There is widespread concern across the disability sector over both the cuts to Universal Credit (UC) as well as how it is being implemented.
The Chancellor has responded in the budget in part by increasing work allowances by £1,000 per year to “benefit 2.4 million working families with children and people with disabilities by £630 per year”.
While this is clearly welcome news for those in work, the Budget has done nothing to alleviate the disability sector’s concerns about disabled people being worse off under Universal Credit. With the benefit freeze remaining as well as there being no change to the cuts to the disability premiums under UC close to a million disabled people, a huge number of whom are not in work, will still be worse off under UC by an average of over £2600 a year after transitional protection has been exhausted.
The Chancellor also announced that going forward there will be a ‘2-week run-on’ of means-tested Jobseekers Allowance, Employment and Support Allowance and Income Support which will reduce the gap without an income for some, although only from July 2020 onwards.
Again, this is a welcome step in the right direction.

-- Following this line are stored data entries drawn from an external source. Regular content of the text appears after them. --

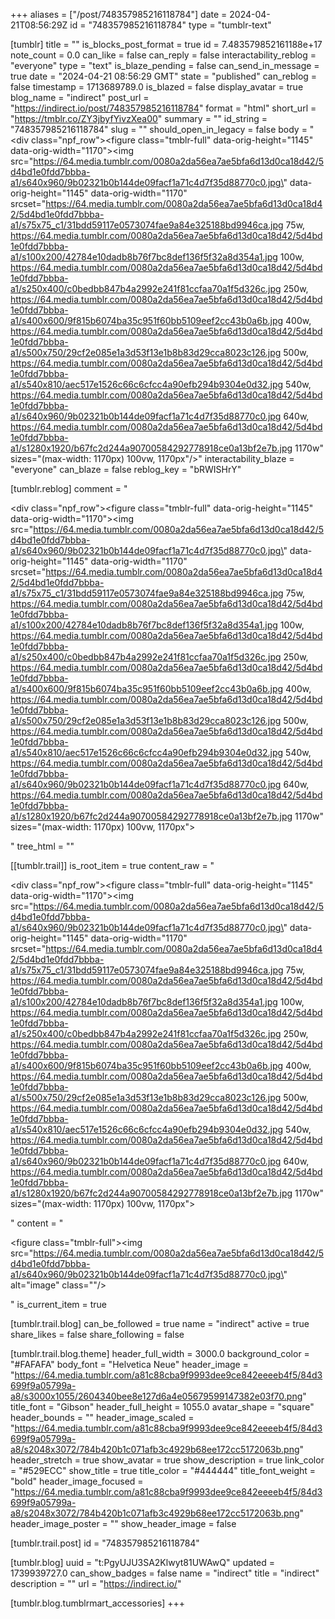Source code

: +++
aliases = ["/post/748357985216118784"]
date = 2024-04-21T08:56:29Z
id = "748357985216118784"
type = "tumblr-text"

[tumblr]
title = ""
is_blocks_post_format = true
id = 7.483579852161188e+17
note_count = 0.0
can_like = false
can_reply = false
interactability_reblog = "everyone"
type = "text"
is_blaze_pending = false
can_send_in_message = true
date = "2024-04-21 08:56:29 GMT"
state = "published"
can_reblog = false
timestamp = 1713689789.0
is_blazed = false
display_avatar = true
blog_name = "indirect"
post_url = "https://indirect.io/post/748357985216118784"
format = "html"
short_url = "https://tmblr.co/ZY3jbyfYivzXea00"
summary = ""
id_string = "748357985216118784"
slug = ""
should_open_in_legacy = false
body = "<div class=\"npf_row\"><figure class=\"tmblr-full\" data-orig-height=\"1145\" data-orig-width=\"1170\"><img src=\"https://64.media.tumblr.com/0080a2da56ea7ae5bfa6d13d0ca18d42/5d4bd1e0fdd7bbba-a1/s640x960/9b02321b0b144de09facf1a71c4d7f35d88770c0.jpg\" data-orig-height=\"1145\" data-orig-width=\"1170\" srcset=\"https://64.media.tumblr.com/0080a2da56ea7ae5bfa6d13d0ca18d42/5d4bd1e0fdd7bbba-a1/s75x75_c1/31bdd59117e0573074fae9a84e325188bd9946ca.jpg 75w, https://64.media.tumblr.com/0080a2da56ea7ae5bfa6d13d0ca18d42/5d4bd1e0fdd7bbba-a1/s100x200/42784e10dadb8b76f7bc8def136f5f32a8d354a1.jpg 100w, https://64.media.tumblr.com/0080a2da56ea7ae5bfa6d13d0ca18d42/5d4bd1e0fdd7bbba-a1/s250x400/c0bedbb847b4a2992e241f81ccfaa70a1f5d326c.jpg 250w, https://64.media.tumblr.com/0080a2da56ea7ae5bfa6d13d0ca18d42/5d4bd1e0fdd7bbba-a1/s400x600/9f815b6074ba35c951f60bb5109eef2cc43b0a6b.jpg 400w, https://64.media.tumblr.com/0080a2da56ea7ae5bfa6d13d0ca18d42/5d4bd1e0fdd7bbba-a1/s500x750/29cf2e085e1a3d53f13e1b8b83d29cca8023c126.jpg 500w, https://64.media.tumblr.com/0080a2da56ea7ae5bfa6d13d0ca18d42/5d4bd1e0fdd7bbba-a1/s540x810/aec517e1526c66c6cfcc4a90efb294b9304e0d32.jpg 540w, https://64.media.tumblr.com/0080a2da56ea7ae5bfa6d13d0ca18d42/5d4bd1e0fdd7bbba-a1/s640x960/9b02321b0b144de09facf1a71c4d7f35d88770c0.jpg 640w, https://64.media.tumblr.com/0080a2da56ea7ae5bfa6d13d0ca18d42/5d4bd1e0fdd7bbba-a1/s1280x1920/b67fc2d244a90700584292778918ce0a13bf2e7b.jpg 1170w\" sizes=\"(max-width: 1170px) 100vw, 1170px\"/></figure></div>"
interactability_blaze = "everyone"
can_blaze = false
reblog_key = "bRWISHrY"

[tumblr.reblog]
comment = "<p><div class=\"npf_row\"><figure class=\"tmblr-full\" data-orig-height=\"1145\" data-orig-width=\"1170\"><img src=\"https://64.media.tumblr.com/0080a2da56ea7ae5bfa6d13d0ca18d42/5d4bd1e0fdd7bbba-a1/s640x960/9b02321b0b144de09facf1a71c4d7f35d88770c0.jpg\" data-orig-height=\"1145\" data-orig-width=\"1170\" srcset=\"https://64.media.tumblr.com/0080a2da56ea7ae5bfa6d13d0ca18d42/5d4bd1e0fdd7bbba-a1/s75x75_c1/31bdd59117e0573074fae9a84e325188bd9946ca.jpg 75w, https://64.media.tumblr.com/0080a2da56ea7ae5bfa6d13d0ca18d42/5d4bd1e0fdd7bbba-a1/s100x200/42784e10dadb8b76f7bc8def136f5f32a8d354a1.jpg 100w, https://64.media.tumblr.com/0080a2da56ea7ae5bfa6d13d0ca18d42/5d4bd1e0fdd7bbba-a1/s250x400/c0bedbb847b4a2992e241f81ccfaa70a1f5d326c.jpg 250w, https://64.media.tumblr.com/0080a2da56ea7ae5bfa6d13d0ca18d42/5d4bd1e0fdd7bbba-a1/s400x600/9f815b6074ba35c951f60bb5109eef2cc43b0a6b.jpg 400w, https://64.media.tumblr.com/0080a2da56ea7ae5bfa6d13d0ca18d42/5d4bd1e0fdd7bbba-a1/s500x750/29cf2e085e1a3d53f13e1b8b83d29cca8023c126.jpg 500w, https://64.media.tumblr.com/0080a2da56ea7ae5bfa6d13d0ca18d42/5d4bd1e0fdd7bbba-a1/s540x810/aec517e1526c66c6cfcc4a90efb294b9304e0d32.jpg 540w, https://64.media.tumblr.com/0080a2da56ea7ae5bfa6d13d0ca18d42/5d4bd1e0fdd7bbba-a1/s640x960/9b02321b0b144de09facf1a71c4d7f35d88770c0.jpg 640w, https://64.media.tumblr.com/0080a2da56ea7ae5bfa6d13d0ca18d42/5d4bd1e0fdd7bbba-a1/s1280x1920/b67fc2d244a90700584292778918ce0a13bf2e7b.jpg 1170w\" sizes=\"(max-width: 1170px) 100vw, 1170px\"></figure></div></p>"
tree_html = ""

[[tumblr.trail]]
is_root_item = true
content_raw = "<p><div class=\"npf_row\"><figure class=\"tmblr-full\" data-orig-height=\"1145\" data-orig-width=\"1170\"><img src=\"https://64.media.tumblr.com/0080a2da56ea7ae5bfa6d13d0ca18d42/5d4bd1e0fdd7bbba-a1/s640x960/9b02321b0b144de09facf1a71c4d7f35d88770c0.jpg\" data-orig-height=\"1145\" data-orig-width=\"1170\" srcset=\"https://64.media.tumblr.com/0080a2da56ea7ae5bfa6d13d0ca18d42/5d4bd1e0fdd7bbba-a1/s75x75_c1/31bdd59117e0573074fae9a84e325188bd9946ca.jpg 75w, https://64.media.tumblr.com/0080a2da56ea7ae5bfa6d13d0ca18d42/5d4bd1e0fdd7bbba-a1/s100x200/42784e10dadb8b76f7bc8def136f5f32a8d354a1.jpg 100w, https://64.media.tumblr.com/0080a2da56ea7ae5bfa6d13d0ca18d42/5d4bd1e0fdd7bbba-a1/s250x400/c0bedbb847b4a2992e241f81ccfaa70a1f5d326c.jpg 250w, https://64.media.tumblr.com/0080a2da56ea7ae5bfa6d13d0ca18d42/5d4bd1e0fdd7bbba-a1/s400x600/9f815b6074ba35c951f60bb5109eef2cc43b0a6b.jpg 400w, https://64.media.tumblr.com/0080a2da56ea7ae5bfa6d13d0ca18d42/5d4bd1e0fdd7bbba-a1/s500x750/29cf2e085e1a3d53f13e1b8b83d29cca8023c126.jpg 500w, https://64.media.tumblr.com/0080a2da56ea7ae5bfa6d13d0ca18d42/5d4bd1e0fdd7bbba-a1/s540x810/aec517e1526c66c6cfcc4a90efb294b9304e0d32.jpg 540w, https://64.media.tumblr.com/0080a2da56ea7ae5bfa6d13d0ca18d42/5d4bd1e0fdd7bbba-a1/s640x960/9b02321b0b144de09facf1a71c4d7f35d88770c0.jpg 640w, https://64.media.tumblr.com/0080a2da56ea7ae5bfa6d13d0ca18d42/5d4bd1e0fdd7bbba-a1/s1280x1920/b67fc2d244a90700584292778918ce0a13bf2e7b.jpg 1170w\" sizes=\"(max-width: 1170px) 100vw, 1170px\"></figure></div></p>"
content = "<p><figure class=\"tmblr-full\"><img src=\"https://64.media.tumblr.com/0080a2da56ea7ae5bfa6d13d0ca18d42/5d4bd1e0fdd7bbba-a1/s640x960/9b02321b0b144de09facf1a71c4d7f35d88770c0.jpg\" alt=\"image\" class=\"\"/></figure></p>"
is_current_item = true

[tumblr.trail.blog]
can_be_followed = true
name = "indirect"
active = true
share_likes = false
share_following = false

[tumblr.trail.blog.theme]
header_full_width = 3000.0
background_color = "#FAFAFA"
body_font = "Helvetica Neue"
header_image = "https://64.media.tumblr.com/a81c88cba9f9993dee9ce842eeeeb4f5/84d3699f9a05799a-a8/s3000x1055/2604340bee8e127d6a4e05679599147382e03f70.png"
title_font = "Gibson"
header_full_height = 1055.0
avatar_shape = "square"
header_bounds = ""
header_image_scaled = "https://64.media.tumblr.com/a81c88cba9f9993dee9ce842eeeeb4f5/84d3699f9a05799a-a8/s2048x3072/784b420b1c071afb3c4929b68ee172cc5172063b.png"
header_stretch = true
show_avatar = true
show_description = true
link_color = "#529ECC"
show_title = true
title_color = "#444444"
title_font_weight = "bold"
header_image_focused = "https://64.media.tumblr.com/a81c88cba9f9993dee9ce842eeeeb4f5/84d3699f9a05799a-a8/s2048x3072/784b420b1c071afb3c4929b68ee172cc5172063b.png"
header_image_poster = ""
show_header_image = false

[tumblr.trail.post]
id = "748357985216118784"

[tumblr.blog]
uuid = "t:PgyUJU3SA2Klwyt81UWAwQ"
updated = 1739939727.0
can_show_badges = false
name = "indirect"
title = "indirect"
description = ""
url = "https://indirect.io/"

[tumblr.blog.tumblrmart_accessories]
+++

However, we remain concerned that disabled people will still end up having to go without financial support for a number of weeks as a result of migrating onto UC.
We are also deeply alarmed by the Chancellor’s confirmation that regulations would still be laid soon to enable managed migration from legacy benefits to the new UC without any further guarantees being given that the regulations will be amended to ensure that there is no risk for disabled people to lose their benefits in the process.
The DBC has been lobbying the Government for some time to ensure that disabled people’s benefits are not terminated until a successful application for UC has been made and the right support is in place for those who need it.